Pseudo-code:

text
max_sum = negative_infinity
found_valid = false

for i from 0 to n-1:
    current_subarray_sum = 0
    for j from i to n-1:
        current_subarray_sum += nums[j]
        if abs(nums[i] - nums[j]) == k:
            max_sum = max(max_sum, current_subarray_sum)
            found_valid = true

return found_valid ? max_sum : 0

Why this fails: The time complexity of this approach is $O(N^2)$. Given the constraint nums.length <= 10^5, an $O(N^2)$ solution requires approximately $10^{10}$ operations, which far exceeds the typical limit of $10^8$ operations per second allowed by LeetCode. This will result in a Time Limit Exceeded (TLE) error.

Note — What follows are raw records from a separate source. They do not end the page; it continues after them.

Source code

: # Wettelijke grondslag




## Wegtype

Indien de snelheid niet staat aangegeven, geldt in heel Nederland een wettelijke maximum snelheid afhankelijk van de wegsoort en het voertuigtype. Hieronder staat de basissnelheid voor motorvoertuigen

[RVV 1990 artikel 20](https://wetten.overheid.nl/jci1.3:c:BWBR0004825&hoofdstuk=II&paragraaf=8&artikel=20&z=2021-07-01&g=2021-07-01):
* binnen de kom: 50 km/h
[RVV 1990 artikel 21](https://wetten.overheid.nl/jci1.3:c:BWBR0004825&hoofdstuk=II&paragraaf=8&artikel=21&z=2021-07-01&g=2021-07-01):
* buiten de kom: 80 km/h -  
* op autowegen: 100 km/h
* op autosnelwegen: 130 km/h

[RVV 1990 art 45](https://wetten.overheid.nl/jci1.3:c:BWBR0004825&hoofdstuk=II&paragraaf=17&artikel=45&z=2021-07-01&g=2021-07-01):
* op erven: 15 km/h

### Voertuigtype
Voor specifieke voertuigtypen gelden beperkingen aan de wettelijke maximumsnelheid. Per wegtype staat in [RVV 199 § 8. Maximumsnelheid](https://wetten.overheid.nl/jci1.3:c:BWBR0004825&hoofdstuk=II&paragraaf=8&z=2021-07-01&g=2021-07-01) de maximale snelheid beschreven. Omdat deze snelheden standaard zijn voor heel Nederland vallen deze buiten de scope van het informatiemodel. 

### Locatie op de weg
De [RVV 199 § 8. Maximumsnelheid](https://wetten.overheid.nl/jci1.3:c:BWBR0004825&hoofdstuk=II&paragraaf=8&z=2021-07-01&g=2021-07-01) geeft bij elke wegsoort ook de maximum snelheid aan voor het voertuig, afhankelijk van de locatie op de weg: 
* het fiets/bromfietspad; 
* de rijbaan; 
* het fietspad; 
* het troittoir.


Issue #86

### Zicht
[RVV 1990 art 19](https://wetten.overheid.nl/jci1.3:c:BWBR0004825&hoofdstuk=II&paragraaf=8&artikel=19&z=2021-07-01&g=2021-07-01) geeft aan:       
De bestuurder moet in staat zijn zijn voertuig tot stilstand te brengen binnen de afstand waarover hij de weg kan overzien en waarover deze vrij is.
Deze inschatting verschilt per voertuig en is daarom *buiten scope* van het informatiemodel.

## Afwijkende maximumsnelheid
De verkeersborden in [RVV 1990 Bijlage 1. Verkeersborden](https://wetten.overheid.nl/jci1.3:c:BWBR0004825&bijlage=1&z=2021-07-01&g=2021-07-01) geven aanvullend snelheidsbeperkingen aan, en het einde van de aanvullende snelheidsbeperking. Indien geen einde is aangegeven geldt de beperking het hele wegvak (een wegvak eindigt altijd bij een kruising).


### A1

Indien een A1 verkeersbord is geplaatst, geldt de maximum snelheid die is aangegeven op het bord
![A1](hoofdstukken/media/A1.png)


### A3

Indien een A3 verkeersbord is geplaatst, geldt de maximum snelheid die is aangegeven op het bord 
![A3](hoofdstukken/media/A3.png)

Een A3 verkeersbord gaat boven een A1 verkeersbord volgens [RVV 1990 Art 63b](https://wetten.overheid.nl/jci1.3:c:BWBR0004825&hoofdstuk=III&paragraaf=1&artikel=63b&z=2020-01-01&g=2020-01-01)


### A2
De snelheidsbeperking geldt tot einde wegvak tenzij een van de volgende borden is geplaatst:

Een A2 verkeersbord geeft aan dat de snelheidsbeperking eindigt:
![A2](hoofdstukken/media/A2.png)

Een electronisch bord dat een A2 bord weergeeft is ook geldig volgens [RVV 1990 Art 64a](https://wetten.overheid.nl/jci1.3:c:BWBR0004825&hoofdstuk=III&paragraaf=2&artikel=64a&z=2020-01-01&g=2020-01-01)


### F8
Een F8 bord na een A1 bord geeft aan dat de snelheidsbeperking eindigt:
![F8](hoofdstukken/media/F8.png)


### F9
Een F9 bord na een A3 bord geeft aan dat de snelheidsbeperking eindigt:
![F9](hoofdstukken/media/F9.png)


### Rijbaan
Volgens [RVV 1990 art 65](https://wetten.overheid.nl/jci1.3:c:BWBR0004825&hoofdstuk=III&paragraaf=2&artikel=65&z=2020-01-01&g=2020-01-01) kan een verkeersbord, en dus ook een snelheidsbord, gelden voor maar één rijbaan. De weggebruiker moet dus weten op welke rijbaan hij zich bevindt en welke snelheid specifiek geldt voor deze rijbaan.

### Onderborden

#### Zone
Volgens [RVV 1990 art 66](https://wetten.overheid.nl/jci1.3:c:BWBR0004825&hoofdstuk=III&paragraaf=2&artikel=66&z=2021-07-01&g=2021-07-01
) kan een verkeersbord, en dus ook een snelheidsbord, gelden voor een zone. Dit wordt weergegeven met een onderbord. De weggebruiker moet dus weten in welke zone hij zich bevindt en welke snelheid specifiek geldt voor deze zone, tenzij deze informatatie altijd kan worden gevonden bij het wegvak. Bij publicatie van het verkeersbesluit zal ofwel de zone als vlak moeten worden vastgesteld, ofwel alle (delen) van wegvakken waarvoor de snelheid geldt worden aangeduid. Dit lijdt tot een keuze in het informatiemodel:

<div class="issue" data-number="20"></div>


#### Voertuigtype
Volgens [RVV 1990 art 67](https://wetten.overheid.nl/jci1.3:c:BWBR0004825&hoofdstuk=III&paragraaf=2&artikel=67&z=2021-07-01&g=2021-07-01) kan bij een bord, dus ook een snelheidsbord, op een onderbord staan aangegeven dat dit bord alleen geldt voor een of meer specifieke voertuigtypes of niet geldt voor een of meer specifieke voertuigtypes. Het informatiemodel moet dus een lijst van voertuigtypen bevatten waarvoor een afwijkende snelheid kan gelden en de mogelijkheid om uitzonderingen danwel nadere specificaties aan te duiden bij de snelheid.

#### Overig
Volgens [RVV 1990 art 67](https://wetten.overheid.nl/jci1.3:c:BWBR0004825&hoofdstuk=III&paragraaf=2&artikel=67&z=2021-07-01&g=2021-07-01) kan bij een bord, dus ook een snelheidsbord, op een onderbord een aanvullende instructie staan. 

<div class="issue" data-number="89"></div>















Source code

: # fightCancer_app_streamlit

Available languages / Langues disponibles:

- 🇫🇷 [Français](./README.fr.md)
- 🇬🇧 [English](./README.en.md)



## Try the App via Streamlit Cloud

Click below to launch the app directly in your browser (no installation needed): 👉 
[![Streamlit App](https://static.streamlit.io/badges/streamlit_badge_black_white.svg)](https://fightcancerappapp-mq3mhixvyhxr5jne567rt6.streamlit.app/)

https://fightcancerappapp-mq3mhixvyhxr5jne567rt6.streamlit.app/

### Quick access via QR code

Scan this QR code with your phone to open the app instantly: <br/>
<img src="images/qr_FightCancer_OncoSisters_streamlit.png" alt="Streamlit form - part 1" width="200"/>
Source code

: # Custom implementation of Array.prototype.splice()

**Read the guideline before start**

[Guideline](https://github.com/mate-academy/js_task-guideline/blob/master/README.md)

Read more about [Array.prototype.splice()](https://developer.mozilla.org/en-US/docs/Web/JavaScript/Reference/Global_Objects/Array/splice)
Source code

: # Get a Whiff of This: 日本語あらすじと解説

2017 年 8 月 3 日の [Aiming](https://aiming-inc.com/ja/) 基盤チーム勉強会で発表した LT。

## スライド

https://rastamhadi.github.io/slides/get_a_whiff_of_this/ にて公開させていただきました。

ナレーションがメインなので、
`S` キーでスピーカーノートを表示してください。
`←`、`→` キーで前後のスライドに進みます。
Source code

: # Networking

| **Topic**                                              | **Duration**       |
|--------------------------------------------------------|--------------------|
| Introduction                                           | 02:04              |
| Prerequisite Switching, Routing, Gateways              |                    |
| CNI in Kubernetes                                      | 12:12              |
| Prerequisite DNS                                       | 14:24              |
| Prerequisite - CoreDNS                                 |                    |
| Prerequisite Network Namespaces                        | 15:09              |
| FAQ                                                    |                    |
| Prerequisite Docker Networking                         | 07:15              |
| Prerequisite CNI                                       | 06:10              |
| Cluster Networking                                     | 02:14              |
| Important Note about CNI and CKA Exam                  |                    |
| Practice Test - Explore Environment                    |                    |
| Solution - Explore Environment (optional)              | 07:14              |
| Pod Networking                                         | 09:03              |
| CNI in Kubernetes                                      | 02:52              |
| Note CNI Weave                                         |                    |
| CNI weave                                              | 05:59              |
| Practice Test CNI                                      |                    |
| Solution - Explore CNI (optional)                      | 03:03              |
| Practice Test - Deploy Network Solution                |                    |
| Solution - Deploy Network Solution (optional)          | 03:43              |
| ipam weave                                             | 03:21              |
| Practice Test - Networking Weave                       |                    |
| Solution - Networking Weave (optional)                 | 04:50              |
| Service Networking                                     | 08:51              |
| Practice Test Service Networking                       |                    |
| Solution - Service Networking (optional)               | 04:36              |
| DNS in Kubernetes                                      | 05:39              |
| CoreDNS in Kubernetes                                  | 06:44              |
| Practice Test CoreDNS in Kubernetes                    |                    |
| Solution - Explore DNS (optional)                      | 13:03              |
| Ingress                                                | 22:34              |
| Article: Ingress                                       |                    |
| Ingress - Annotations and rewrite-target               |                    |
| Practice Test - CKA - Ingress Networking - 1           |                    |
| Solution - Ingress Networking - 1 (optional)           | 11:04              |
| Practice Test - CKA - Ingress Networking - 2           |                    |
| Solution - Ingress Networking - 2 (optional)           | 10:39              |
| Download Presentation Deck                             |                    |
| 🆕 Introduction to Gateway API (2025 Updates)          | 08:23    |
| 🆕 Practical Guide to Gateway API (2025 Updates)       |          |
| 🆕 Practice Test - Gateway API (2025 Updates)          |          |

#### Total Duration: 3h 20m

Core Insight for Maximum Good Subarray Sum

To optimize the brute force approach, we must avoid recalculating sums repeatedly and avoid searching for the left boundary i linearly.

The sum of a subarray nums[i..j] can be expressed using prefix sums: $\text{Sum}(i, j) = \text{PrefixSum}[j] - \text{PrefixSum}[i-1]$

We iterate j from $0$ to $n-1$. For the current element nums[j], we need to find a previous index i such that: $|nums[i] - nums[j]| = k$ This implies nums[i] must be either nums[j] - k or nums[j] + k.

To maximize the total subarray sum, we need to minimize PrefixSum[i-1].

Instead of scanning backwards for i, we can use a Hash Map to store the minimal prefix sum encountered before every unique value x seen so far. As we slide the right boundary j forward, we perform an $O(1)$ lookup in our map to see if a valid nums[i] exists and immediately calculate the potential max sum.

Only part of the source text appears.